Recorded data:

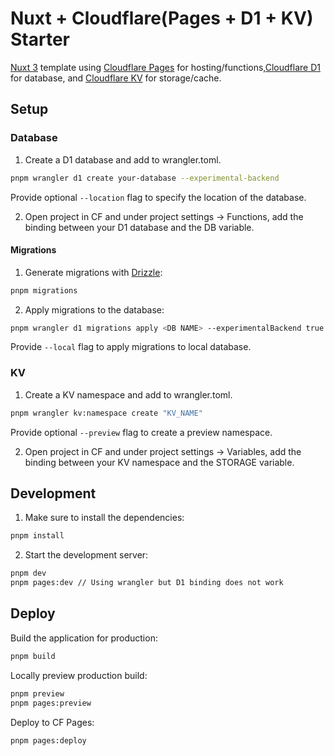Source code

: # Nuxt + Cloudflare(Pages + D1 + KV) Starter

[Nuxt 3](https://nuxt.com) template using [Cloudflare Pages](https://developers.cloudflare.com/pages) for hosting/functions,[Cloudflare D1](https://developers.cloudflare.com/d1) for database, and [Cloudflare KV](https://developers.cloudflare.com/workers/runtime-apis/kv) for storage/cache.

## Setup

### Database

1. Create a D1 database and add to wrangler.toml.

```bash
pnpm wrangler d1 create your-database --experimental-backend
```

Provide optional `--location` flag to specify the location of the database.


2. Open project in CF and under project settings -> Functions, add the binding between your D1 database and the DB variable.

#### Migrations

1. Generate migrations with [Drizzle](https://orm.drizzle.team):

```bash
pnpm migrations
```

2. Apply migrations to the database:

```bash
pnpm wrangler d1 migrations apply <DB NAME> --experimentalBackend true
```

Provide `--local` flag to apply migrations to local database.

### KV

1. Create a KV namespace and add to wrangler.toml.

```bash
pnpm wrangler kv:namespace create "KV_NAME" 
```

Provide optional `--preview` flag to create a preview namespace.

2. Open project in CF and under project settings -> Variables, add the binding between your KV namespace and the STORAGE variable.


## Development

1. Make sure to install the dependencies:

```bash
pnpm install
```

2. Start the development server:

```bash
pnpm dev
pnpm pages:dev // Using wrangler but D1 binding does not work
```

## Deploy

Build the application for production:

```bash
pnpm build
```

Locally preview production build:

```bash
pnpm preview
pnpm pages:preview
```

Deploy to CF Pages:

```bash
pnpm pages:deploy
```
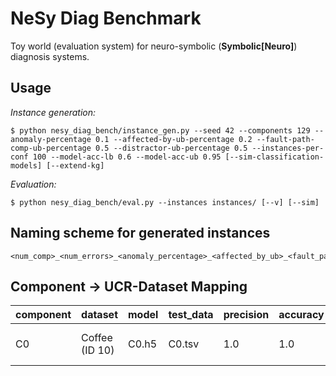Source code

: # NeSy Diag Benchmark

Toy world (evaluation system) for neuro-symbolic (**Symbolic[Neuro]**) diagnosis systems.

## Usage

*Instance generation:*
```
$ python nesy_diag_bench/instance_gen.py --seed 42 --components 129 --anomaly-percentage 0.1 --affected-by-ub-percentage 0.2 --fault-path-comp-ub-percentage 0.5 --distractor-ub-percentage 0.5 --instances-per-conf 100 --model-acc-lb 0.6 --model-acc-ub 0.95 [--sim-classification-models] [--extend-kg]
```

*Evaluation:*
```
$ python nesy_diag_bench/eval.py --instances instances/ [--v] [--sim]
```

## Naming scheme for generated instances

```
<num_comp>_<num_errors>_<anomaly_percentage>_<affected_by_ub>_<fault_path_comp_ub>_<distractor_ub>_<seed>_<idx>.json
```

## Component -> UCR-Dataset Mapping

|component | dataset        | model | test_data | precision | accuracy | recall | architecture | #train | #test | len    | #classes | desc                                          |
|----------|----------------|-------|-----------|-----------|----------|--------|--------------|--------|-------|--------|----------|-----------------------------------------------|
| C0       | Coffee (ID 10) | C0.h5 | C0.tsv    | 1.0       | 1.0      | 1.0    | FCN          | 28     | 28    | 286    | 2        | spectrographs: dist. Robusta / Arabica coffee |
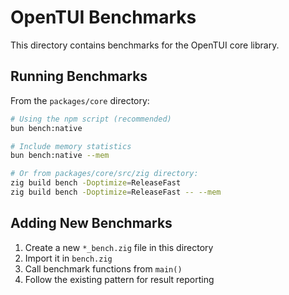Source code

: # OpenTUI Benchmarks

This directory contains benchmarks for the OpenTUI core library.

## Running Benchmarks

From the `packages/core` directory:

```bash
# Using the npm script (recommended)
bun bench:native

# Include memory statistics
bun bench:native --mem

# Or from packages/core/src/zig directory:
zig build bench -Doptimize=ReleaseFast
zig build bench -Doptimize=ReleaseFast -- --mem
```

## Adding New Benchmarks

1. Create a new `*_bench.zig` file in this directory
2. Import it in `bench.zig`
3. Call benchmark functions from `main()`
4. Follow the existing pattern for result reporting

* **WHAT THE TASK ASKS**
If a line in the entries above has the word "between", copy it.

* **EXPECTED ANSWER**
2. Open project in CF and under project settings -> Functions, add the binding between your D1 database and the DB variable.
2. Open project in CF and under project settings -> Variables, add the binding between your KV namespace and the STORAGE variable.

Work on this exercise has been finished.